What you should do
Scan the material below for every line with the string "begin", and copy those lines.

____________

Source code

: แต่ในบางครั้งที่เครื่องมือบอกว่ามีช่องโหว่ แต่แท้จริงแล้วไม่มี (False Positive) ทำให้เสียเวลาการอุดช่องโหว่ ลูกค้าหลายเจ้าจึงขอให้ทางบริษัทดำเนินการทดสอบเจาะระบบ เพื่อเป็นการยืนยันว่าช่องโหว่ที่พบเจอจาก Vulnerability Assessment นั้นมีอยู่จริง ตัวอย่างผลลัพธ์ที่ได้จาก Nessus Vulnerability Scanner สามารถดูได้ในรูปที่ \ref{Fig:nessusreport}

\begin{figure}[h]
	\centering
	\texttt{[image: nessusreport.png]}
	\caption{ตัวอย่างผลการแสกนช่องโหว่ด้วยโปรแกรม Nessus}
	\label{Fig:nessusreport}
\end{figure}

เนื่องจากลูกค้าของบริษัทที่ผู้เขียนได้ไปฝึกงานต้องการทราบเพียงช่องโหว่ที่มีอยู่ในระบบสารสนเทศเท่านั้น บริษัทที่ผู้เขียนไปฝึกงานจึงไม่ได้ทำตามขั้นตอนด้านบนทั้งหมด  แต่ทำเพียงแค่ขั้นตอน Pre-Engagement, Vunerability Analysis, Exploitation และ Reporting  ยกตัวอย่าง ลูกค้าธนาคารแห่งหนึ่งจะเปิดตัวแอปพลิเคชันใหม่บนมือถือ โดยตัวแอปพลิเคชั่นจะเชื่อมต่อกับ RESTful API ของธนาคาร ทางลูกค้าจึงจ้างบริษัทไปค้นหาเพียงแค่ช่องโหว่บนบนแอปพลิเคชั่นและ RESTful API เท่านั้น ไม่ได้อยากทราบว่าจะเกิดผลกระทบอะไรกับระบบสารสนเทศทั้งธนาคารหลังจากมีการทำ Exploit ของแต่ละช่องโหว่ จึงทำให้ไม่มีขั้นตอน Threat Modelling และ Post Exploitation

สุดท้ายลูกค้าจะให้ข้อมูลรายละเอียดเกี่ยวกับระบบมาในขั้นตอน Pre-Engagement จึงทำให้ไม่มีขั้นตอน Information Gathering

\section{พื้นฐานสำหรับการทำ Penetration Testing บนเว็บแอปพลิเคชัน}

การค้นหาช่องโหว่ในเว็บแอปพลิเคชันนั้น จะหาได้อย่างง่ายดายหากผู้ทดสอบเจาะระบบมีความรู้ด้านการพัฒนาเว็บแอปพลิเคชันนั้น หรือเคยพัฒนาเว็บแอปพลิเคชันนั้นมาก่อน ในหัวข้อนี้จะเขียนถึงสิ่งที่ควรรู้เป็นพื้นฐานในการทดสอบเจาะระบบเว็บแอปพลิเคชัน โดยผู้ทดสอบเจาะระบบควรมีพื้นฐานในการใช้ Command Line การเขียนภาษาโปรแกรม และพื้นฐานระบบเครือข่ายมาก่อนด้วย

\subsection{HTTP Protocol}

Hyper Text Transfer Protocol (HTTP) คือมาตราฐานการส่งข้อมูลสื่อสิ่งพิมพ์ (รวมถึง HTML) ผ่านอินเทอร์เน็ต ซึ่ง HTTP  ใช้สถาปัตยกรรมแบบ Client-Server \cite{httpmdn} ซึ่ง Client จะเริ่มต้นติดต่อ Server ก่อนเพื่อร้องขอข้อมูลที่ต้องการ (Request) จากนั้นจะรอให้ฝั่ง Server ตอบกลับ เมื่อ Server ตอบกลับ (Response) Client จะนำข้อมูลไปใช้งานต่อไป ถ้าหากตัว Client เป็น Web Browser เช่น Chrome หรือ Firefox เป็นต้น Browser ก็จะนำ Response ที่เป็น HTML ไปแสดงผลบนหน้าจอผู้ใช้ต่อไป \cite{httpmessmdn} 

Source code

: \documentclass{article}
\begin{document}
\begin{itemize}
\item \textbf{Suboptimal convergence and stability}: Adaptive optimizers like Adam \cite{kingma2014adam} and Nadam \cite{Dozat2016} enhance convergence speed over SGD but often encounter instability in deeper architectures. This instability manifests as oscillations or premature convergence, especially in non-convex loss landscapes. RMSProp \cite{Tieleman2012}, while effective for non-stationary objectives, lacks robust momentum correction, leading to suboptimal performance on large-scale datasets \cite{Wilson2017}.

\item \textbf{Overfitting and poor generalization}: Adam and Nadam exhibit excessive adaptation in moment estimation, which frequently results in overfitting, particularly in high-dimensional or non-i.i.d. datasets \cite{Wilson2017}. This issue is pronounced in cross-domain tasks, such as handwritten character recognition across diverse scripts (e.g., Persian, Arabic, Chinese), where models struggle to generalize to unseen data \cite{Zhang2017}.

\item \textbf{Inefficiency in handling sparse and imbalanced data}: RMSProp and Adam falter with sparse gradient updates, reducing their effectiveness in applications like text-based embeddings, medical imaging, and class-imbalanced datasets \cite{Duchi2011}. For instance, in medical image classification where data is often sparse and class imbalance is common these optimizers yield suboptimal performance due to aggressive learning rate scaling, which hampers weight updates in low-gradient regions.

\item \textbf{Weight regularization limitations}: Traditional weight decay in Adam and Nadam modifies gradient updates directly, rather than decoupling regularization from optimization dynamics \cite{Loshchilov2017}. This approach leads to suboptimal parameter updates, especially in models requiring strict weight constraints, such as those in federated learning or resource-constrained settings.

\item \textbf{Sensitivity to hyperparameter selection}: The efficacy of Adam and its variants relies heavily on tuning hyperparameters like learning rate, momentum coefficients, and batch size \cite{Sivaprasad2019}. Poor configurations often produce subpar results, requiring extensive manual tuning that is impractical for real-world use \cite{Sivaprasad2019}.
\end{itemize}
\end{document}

____________

Solved problem
\begin{figure}[h]
\begin{document}
\begin{itemize}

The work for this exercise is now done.